Political correctness refers to measures, policies, and language that are least offensive or discriminatory to certain groups, specifically those characterized and recognizable by markers such as culture, gender, ethnicity, race, and sexual orientation. In Canada, political correctness has become a norm that many seem to be tired of.

How It Started?

As other modern societies, Canada has made active steps to offer reparations, sympathy, and remedy to previously discriminated religious, gender, racial, and ethnic minorities. Political correctness aims to offer remedy for the past mistreatment, persecution, and social isolation of groups on the fringes of society. Some warn, however, that political correctness has become oppressive, and democracy in Canada is already in trouble.

Canadian Heritage

Memorials and statues of historical figures have been removed over the past couple of years because of their legacy of racist policies against Inuit, Metis, and First Nations people. As Sheer and others rightfully note, however, history allows people to learn from mistakes, and it is precisely this series of historic events that have made the country democratic and prosperous. Our past is an integral part of our identity, and acts that aim at reconciliation can be dangerous, resulting in the destruction of our collective identity.

Freedom of Speech

Opponents point to the fact that societies are made up of different groups with diverse lifestyles, traditions, beliefs, and heritage. This means that there will always be individuals or groups that feel offended as a result of official policies or use of language. Feeling offended or diminished, however, is subjective just as being proud, happy, or respected by others is. Restricting freedom of speech and expression may result in inter-group conflict as neither group will be satisfied, the “offending” and “offended”. Political correctness has been described as a weapon of censorship that requires government power. This ultimately means extending political power to silence those who are labelled racist, classicist, homophobic, or sexist. The problem is that expanding government power can be dangerous to democracy. Telling people what to think, believe, and say is not what democratic governance is about. And this is dangerous precisely because there is always risk that people accept without protest the actions of those in power.

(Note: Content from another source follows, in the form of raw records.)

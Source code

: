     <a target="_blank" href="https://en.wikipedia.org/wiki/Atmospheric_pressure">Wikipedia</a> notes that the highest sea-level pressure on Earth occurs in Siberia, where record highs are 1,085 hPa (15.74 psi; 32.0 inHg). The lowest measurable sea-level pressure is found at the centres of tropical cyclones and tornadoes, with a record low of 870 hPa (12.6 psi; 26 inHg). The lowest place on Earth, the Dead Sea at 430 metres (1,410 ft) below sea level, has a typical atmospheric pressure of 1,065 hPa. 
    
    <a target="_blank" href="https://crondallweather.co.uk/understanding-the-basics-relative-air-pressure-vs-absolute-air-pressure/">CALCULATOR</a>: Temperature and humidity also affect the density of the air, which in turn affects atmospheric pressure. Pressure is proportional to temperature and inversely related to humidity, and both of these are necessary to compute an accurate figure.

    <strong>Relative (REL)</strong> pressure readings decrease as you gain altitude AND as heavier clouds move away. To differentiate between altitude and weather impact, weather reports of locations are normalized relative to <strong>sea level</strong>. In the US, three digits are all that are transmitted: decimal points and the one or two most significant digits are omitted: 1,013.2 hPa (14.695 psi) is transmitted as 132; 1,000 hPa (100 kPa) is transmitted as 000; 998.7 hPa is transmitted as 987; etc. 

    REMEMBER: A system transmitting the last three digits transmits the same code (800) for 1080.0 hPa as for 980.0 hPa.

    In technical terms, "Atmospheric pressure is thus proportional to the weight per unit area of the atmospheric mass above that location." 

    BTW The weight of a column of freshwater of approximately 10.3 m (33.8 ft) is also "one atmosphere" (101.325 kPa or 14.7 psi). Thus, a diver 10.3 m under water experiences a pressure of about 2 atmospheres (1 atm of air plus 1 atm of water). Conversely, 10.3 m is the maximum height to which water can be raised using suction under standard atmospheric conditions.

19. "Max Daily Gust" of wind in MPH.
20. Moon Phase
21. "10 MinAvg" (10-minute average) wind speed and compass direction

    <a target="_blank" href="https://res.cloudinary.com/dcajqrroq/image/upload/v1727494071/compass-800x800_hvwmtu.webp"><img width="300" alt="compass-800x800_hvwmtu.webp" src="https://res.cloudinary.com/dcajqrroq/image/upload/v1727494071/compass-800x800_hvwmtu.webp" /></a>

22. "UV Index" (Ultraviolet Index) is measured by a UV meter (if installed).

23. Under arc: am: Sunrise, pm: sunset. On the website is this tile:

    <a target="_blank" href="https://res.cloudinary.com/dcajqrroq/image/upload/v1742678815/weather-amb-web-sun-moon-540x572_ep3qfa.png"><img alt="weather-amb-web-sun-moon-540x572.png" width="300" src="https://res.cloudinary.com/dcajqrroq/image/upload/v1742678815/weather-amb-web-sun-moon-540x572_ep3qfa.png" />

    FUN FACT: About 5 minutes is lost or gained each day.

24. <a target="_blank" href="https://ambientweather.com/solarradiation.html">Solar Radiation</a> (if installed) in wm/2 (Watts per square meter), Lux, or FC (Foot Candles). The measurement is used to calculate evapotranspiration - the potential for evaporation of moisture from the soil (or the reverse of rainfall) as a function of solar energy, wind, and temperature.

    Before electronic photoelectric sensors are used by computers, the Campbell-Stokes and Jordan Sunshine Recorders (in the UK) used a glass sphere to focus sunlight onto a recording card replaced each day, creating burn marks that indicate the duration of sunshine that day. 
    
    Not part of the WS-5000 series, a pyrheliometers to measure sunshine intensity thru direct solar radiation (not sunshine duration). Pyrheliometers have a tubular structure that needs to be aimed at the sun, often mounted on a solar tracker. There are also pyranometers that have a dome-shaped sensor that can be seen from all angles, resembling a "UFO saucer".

But there is more to political correctness and how it can be destroying democratic societies. The term ‘the suicide of the intellect’ has been used to illustrate how censorship diminishes our capacity to reason and deliberate. Free speech is the foundation of democracy. If we lose our capacity to analyze facts, reason, and debate, we won’t be able to get together and coin democratic policies. Some argue that PC is about being bias-free, sensitive to others, respectful, considerate, and multiculturally sensitive. This certainly makes sense unless taken to extremes, thus preventing people from exchanging views and ideas. All groups have certain norms that enable them to function and be productive, whether how to prey, what to eat, or how to dress. Not following the rules may result in being singled out and even ostracized. People with a similar mindset also find it easier to work on common projects, which is known to improve efficiency. At the same time, scholars warn that democracy and the liberal discourse may be in trouble because of political correctness. As Jonathan Chait rightfully notes, democratic debate is not about making people “afraid to disagree” but about discussing and agreeing on policies that best serve societies.